- Source material -
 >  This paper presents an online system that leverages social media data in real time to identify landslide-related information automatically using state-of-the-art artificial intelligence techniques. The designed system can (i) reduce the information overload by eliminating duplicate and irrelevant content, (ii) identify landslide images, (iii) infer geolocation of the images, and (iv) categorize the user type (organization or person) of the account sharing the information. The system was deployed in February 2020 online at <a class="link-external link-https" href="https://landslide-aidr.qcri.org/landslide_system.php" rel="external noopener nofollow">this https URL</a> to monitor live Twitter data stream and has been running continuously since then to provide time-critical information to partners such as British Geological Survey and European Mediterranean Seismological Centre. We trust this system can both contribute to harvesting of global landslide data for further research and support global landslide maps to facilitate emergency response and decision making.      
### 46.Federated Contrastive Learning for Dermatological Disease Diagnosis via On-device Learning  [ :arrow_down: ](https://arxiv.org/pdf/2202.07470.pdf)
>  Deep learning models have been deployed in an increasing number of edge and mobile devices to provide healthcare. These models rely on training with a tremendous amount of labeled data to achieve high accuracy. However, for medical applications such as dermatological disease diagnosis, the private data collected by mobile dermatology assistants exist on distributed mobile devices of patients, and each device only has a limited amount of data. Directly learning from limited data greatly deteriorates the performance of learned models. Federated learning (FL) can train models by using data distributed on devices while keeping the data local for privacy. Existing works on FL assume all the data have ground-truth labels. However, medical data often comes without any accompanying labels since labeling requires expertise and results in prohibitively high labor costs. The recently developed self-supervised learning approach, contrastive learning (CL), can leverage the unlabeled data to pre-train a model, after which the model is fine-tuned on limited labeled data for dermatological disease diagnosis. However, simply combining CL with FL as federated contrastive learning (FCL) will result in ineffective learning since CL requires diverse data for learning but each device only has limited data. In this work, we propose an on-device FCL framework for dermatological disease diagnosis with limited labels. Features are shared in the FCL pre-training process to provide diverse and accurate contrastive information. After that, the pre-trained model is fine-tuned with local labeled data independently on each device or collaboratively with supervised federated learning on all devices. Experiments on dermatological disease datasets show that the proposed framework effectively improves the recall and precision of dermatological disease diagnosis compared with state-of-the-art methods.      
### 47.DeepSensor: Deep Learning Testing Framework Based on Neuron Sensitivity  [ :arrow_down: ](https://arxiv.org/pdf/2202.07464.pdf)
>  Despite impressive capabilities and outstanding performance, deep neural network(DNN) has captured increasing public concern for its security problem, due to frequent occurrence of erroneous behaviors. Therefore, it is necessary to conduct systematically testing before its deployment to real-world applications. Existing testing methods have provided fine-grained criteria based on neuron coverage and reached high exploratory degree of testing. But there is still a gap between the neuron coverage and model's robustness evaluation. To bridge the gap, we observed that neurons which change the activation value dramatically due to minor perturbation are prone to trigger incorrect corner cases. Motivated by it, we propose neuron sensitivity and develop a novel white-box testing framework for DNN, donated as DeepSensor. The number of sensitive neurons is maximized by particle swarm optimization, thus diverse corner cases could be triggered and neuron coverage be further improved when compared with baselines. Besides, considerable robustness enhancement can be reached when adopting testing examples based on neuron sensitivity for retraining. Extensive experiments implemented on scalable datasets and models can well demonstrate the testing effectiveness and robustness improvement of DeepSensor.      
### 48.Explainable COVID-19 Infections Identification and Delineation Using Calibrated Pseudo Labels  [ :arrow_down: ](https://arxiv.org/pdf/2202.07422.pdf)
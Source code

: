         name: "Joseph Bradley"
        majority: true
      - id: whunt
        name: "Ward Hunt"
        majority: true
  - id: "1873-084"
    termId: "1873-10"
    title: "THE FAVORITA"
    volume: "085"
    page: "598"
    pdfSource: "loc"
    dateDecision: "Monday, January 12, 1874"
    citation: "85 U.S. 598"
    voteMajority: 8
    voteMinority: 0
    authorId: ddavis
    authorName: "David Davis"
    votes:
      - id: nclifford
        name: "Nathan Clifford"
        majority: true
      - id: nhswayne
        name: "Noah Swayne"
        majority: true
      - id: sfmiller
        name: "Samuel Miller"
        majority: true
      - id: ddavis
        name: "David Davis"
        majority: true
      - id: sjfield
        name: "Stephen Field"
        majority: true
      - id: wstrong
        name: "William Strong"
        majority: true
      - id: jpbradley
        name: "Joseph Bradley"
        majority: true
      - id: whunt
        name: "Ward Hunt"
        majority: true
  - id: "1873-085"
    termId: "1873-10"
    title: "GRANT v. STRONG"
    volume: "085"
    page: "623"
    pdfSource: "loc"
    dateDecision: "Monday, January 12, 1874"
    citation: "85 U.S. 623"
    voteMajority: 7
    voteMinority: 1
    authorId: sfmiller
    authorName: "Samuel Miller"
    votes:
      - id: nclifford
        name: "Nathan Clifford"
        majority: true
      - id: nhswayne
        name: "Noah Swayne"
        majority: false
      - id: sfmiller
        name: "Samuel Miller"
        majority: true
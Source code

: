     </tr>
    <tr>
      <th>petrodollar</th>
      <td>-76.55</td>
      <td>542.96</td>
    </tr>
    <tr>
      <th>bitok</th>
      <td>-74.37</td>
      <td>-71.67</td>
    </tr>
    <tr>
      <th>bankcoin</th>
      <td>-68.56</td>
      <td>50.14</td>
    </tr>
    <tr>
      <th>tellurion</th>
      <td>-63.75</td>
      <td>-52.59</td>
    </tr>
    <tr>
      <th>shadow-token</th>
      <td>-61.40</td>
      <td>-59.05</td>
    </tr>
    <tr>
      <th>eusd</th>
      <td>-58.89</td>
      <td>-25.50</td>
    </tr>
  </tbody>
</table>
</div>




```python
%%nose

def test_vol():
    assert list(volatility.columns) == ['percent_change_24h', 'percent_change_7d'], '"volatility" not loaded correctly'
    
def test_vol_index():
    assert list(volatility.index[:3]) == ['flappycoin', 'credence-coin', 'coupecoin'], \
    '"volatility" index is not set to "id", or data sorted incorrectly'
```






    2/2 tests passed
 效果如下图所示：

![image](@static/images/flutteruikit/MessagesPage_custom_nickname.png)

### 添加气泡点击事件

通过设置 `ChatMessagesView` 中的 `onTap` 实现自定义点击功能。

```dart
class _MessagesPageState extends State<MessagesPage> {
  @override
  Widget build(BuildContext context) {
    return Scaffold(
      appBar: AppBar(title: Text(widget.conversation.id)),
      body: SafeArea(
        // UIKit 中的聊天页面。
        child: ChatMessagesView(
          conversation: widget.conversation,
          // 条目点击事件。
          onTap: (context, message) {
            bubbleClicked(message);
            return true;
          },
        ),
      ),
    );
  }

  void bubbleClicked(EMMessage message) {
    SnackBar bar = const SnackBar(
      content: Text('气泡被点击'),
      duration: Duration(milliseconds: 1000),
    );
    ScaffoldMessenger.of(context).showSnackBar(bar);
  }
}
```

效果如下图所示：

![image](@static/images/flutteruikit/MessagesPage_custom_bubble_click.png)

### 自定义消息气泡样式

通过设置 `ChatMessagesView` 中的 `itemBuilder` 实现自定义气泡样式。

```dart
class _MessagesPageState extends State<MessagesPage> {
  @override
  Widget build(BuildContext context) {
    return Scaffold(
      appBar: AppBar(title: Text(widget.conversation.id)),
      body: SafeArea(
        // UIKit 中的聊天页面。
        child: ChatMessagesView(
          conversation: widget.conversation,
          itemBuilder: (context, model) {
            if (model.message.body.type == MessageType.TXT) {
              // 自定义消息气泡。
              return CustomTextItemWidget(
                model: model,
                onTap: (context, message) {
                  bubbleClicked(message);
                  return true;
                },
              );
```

- Your assignment -
Repeat all of the material above exactly, with no line dropped.

- Answer section -
 >  This paper presents an online system that leverages social media data in real time to identify landslide-related information automatically using state-of-the-art artificial intelligence techniques. The designed system can (i) reduce the information overload by eliminating duplicate and irrelevant content, (ii) identify landslide images, (iii) infer geolocation of the images, and (iv) categorize the user type (organization or person) of the account sharing the information. The system was deployed in February 2020 online at <a class="link-external link-https" href="https://landslide-aidr.qcri.org/landslide_system.php" rel="external noopener nofollow">this https URL</a> to monitor live Twitter data stream and has been running continuously since then to provide time-critical information to partners such as British Geological Survey and European Mediterranean Seismological Centre. We trust this system can both contribute to harvesting of global landslide data for further research and support global landslide maps to facilitate emergency response and decision making.      
### 46.Federated Contrastive Learning for Dermatological Disease Diagnosis via On-device Learning  [ :arrow_down: ](https://arxiv.org/pdf/2202.07470.pdf)
>  Deep learning models have been deployed in an increasing number of edge and mobile devices to provide healthcare. These models rely on training with a tremendous amount of labeled data to achieve high accuracy. However, for medical applications such as dermatological disease diagnosis, the private data collected by mobile dermatology assistants exist on distributed mobile devices of patients, and each device only has a limited amount of data. Directly learning from limited data greatly deteriorates the performance of learned models. Federated learning (FL) can train models by using data distributed on devices while keeping the data local for privacy. Existing works on FL assume all the data have ground-truth labels. However, medical data often comes without any accompanying labels since labeling requires expertise and results in prohibitively high labor costs. The recently developed self-supervised learning approach, contrastive learning (CL), can leverage the unlabeled data to pre-train a model, after which the model is fine-tuned on limited labeled data for dermatological disease diagnosis. However, simply combining CL with FL as federated contrastive learning (FCL) will result in ineffective learning since CL requires diverse data for learning but each device only has limited data. In this work, we propose an on-device FCL framework for dermatological disease diagnosis with limited labels. Features are shared in the FCL pre-training process to provide diverse and accurate contrastive information. After that, the pre-trained model is fine-tuned with local labeled data independently on each device or collaboratively with supervised federated learning on all devices. Experiments on dermatological disease datasets show that the proposed framework effectively improves the recall and precision of dermatological disease diagnosis compared with state-of-the-art methods.      
### 47.DeepSensor: Deep Learning Testing Framework Based on Neuron Sensitivity  [ :arrow_down: ](https://arxiv.org/pdf/2202.07464.pdf)
>  Despite impressive capabilities and outstanding performance, deep neural network(DNN) has captured increasing public concern for its security problem, due to frequent occurrence of erroneous behaviors. Therefore, it is necessary to conduct systematically testing before its deployment to real-world applications. Existing testing methods have provided fine-grained criteria based on neuron coverage and reached high exploratory degree of testing. But there is still a gap between the neuron coverage and model's robustness evaluation. To bridge the gap, we observed that neurons which change the activation value dramatically due to minor perturbation are prone to trigger incorrect corner cases. Motivated by it, we propose neuron sensitivity and develop a novel white-box testing framework for DNN, donated as DeepSensor. The number of sensitive neurons is maximized by particle swarm optimization, thus diverse corner cases could be triggered and neuron coverage be further improved when compared with baselines. Besides, considerable robustness enhancement can be reached when adopting testing examples based on neuron sensitivity for retraining. Extensive experiments implemented on scalable datasets and models can well demonstrate the testing effectiveness and robustness improvement of DeepSensor.      
### 48.Explainable COVID-19 Infections Identification and Delineation Using Calibrated Pseudo Labels  [ :arrow_down: ](https://arxiv.org/pdf/2202.07422.pdf)
Source code

:         name: "Joseph Bradley"
        majority: true
      - id: whunt
        name: "Ward Hunt"
        majority: true
  - id: "1873-084"
    termId: "1873-10"
    title: "THE FAVORITA"
    volume: "085"
    page: "598"
    pdfSource: "loc"
    dateDecision: "Monday, January 12, 1874"
    citation: "85 U.S. 598"
    voteMajority: 8
    voteMinority: 0
    authorId: ddavis
    authorName: "David Davis"
    votes:
      - id: nclifford
        name: "Nathan Clifford"
        majority: true
      - id: nhswayne
        name: "Noah Swayne"
        majority: true
      - id: sfmiller
        name: "Samuel Miller"
        majority: true
      - id: ddavis
        name: "David Davis"
        majority: true
      - id: sjfield
        name: "Stephen Field"
        majority: true
      - id: wstrong
        name: "William Strong"
        majority: true
      - id: jpbradley
        name: "Joseph Bradley"
        majority: true
      - id: whunt
        name: "Ward Hunt"
        majority: true
  - id: "1873-085"
    termId: "1873-10"
    title: "GRANT v. STRONG"
    volume: "085"
    page: "623"
    pdfSource: "loc"
    dateDecision: "Monday, January 12, 1874"
    citation: "85 U.S. 623"
    voteMajority: 7
    voteMinority: 1
    authorId: sfmiller
    authorName: "Samuel Miller"
    votes:
      - id: nclifford
        name: "Nathan Clifford"
        majority: true
      - id: nhswayne
        name: "Noah Swayne"
        majority: false
      - id: sfmiller
        name: "Samuel Miller"
        majority: true
Source code

:     </tr>
    <tr>
      <th>petrodollar</th>
      <td>-76.55</td>
      <td>542.96</td>
    </tr>
    <tr>
      <th>bitok</th>
      <td>-74.37</td>
      <td>-71.67</td>
    </tr>
    <tr>
      <th>bankcoin</th>
      <td>-68.56</td>
      <td>50.14</td>
    </tr>
    <tr>
      <th>tellurion</th>
      <td>-63.75</td>
      <td>-52.59</td>
    </tr>
    <tr>
      <th>shadow-token</th>
      <td>-61.40</td>
      <td>-59.05</td>
    </tr>
    <tr>
      <th>eusd</th>
      <td>-58.89</td>
      <td>-25.50</td>
    </tr>
  </tbody>
</table>
</div>




```python
%%nose

def test_vol():
    assert list(volatility.columns) == ['percent_change_24h', 'percent_change_7d'], '"volatility" not loaded correctly'
    
def test_vol_index():
    assert list(volatility.index[:3]) == ['flappycoin', 'credence-coin', 'coupecoin'], \
    '"volatility" index is not set to "id", or data sorted incorrectly'
```






    2/2 tests passed
 效果如下图所示：

![image](@static/images/flutteruikit/MessagesPage_custom_nickname.png)

### 添加气泡点击事件

通过设置 `ChatMessagesView` 中的 `onTap` 实现自定义点击功能。

```dart
class _MessagesPageState extends State<MessagesPage> {
  @override
  Widget build(BuildContext context) {
    return Scaffold(
      appBar: AppBar(title: Text(widget.conversation.id)),
      body: SafeArea(
        // UIKit 中的聊天页面。
        child: ChatMessagesView(
          conversation: widget.conversation,
          // 条目点击事件。
          onTap: (context, message) {
            bubbleClicked(message);
            return true;
          },
        ),
      ),
    );
  }

  void bubbleClicked(EMMessage message) {
    SnackBar bar = const SnackBar(
      content: Text('气泡被点击'),
      duration: Duration(milliseconds: 1000),
    );
    ScaffoldMessenger.of(context).showSnackBar(bar);
  }
}
```

效果如下图所示：

![image](@static/images/flutteruikit/MessagesPage_custom_bubble_click.png)

### 自定义消息气泡样式

通过设置 `ChatMessagesView` 中的 `itemBuilder` 实现自定义气泡样式。

```dart
class _MessagesPageState extends State<MessagesPage> {
  @override
  Widget build(BuildContext context) {
    return Scaffold(
      appBar: AppBar(title: Text(widget.conversation.id)),
      body: SafeArea(
        // UIKit 中的聊天页面。
        child: ChatMessagesView(
          conversation: widget.conversation,
          itemBuilder: (context, model) {
            if (model.message.body.type == MessageType.TXT) {
              // 自定义消息气泡。
              return CustomTextItemWidget(
                model: model,
                onTap: (context, message) {
                  bubbleClicked(message);
                  return true;
                },
              );
```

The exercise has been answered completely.